See US EPA's fact sheet on Municipal Vehicle and Equipment Washing for additional guidance.

Other Considerations (Sharing Facilities or Leasing Space for MS4 Activities)

Keep in mind that if you share facilities or lease space from another entity for conducting any of the applicable industrial activities, you are still responsible for developing a SWPPP for the space where that activity is occurring.

Other Considerations (SPCC Regulations)

If your facility stores oil or oil products, you could also be subject to the Spill Prevention Control and Countermeasure (SPCC) regulations. 
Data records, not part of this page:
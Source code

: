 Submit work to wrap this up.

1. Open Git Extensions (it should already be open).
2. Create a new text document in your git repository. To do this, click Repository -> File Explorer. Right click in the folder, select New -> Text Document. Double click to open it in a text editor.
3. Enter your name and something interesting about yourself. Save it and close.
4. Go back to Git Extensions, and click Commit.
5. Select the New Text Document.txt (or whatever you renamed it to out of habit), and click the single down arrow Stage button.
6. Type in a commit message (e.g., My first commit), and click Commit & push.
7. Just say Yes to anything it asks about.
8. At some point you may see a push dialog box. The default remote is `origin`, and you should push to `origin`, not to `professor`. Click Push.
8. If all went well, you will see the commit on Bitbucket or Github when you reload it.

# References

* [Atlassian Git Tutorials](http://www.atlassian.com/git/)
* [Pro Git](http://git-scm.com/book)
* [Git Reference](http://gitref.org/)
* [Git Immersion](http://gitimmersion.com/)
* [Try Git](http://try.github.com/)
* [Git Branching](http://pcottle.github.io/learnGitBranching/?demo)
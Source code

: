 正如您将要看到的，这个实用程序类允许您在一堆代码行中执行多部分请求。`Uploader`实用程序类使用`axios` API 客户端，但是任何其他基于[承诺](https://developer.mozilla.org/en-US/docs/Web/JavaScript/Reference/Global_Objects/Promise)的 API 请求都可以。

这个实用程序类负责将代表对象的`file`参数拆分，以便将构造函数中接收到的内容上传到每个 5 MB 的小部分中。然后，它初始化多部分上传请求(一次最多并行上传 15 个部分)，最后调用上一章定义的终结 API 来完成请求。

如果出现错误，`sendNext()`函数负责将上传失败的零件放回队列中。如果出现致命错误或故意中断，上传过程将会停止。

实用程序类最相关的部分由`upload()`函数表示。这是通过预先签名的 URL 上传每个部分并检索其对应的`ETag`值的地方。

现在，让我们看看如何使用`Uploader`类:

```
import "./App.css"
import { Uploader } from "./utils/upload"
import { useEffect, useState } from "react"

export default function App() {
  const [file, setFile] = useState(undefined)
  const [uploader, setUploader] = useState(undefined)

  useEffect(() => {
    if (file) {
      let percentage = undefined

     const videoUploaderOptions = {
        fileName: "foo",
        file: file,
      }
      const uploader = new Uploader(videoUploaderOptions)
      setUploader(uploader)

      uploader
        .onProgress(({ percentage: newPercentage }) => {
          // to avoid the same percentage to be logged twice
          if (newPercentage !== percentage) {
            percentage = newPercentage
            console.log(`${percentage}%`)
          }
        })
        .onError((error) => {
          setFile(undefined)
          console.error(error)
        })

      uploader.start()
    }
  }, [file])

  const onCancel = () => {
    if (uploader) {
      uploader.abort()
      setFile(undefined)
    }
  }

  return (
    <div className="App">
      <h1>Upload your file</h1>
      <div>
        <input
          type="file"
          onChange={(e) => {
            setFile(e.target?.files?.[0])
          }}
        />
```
How do you know if your facility is subject to the SPCC regulations? First, you need to determine the oil storage capacity at your facility. If you have any of the following storage capacities, you are subject to the SPCC regulations:
  • a total aboveground storage capacity of greater than 1,320 gallons; or
  • a total underground storage capacity of greater than 42,000 gallons. This excludes tanks regulated by the State Fire Marshal’s Bureau of Underground Storage Tank Regulations (BUSTR).
Under the SPCC regulations, the definition of oil is very broad and includes animal, vegetable and synthetic oils.  Other common oil and petroleum products that are regulated include heating oil, crude oil, mineral oil, gasoline and diesel fuel.

Storage tanks in basements are considered aboveground storage tanks rather than underground storage tanks. Additionally, you must consider the total capacity of your tanks and containers, not the actual amount being stored, or portion commonly used. Containers of less than 55-gallons in size do NOT need to be included in calculating SPCC storage capacity.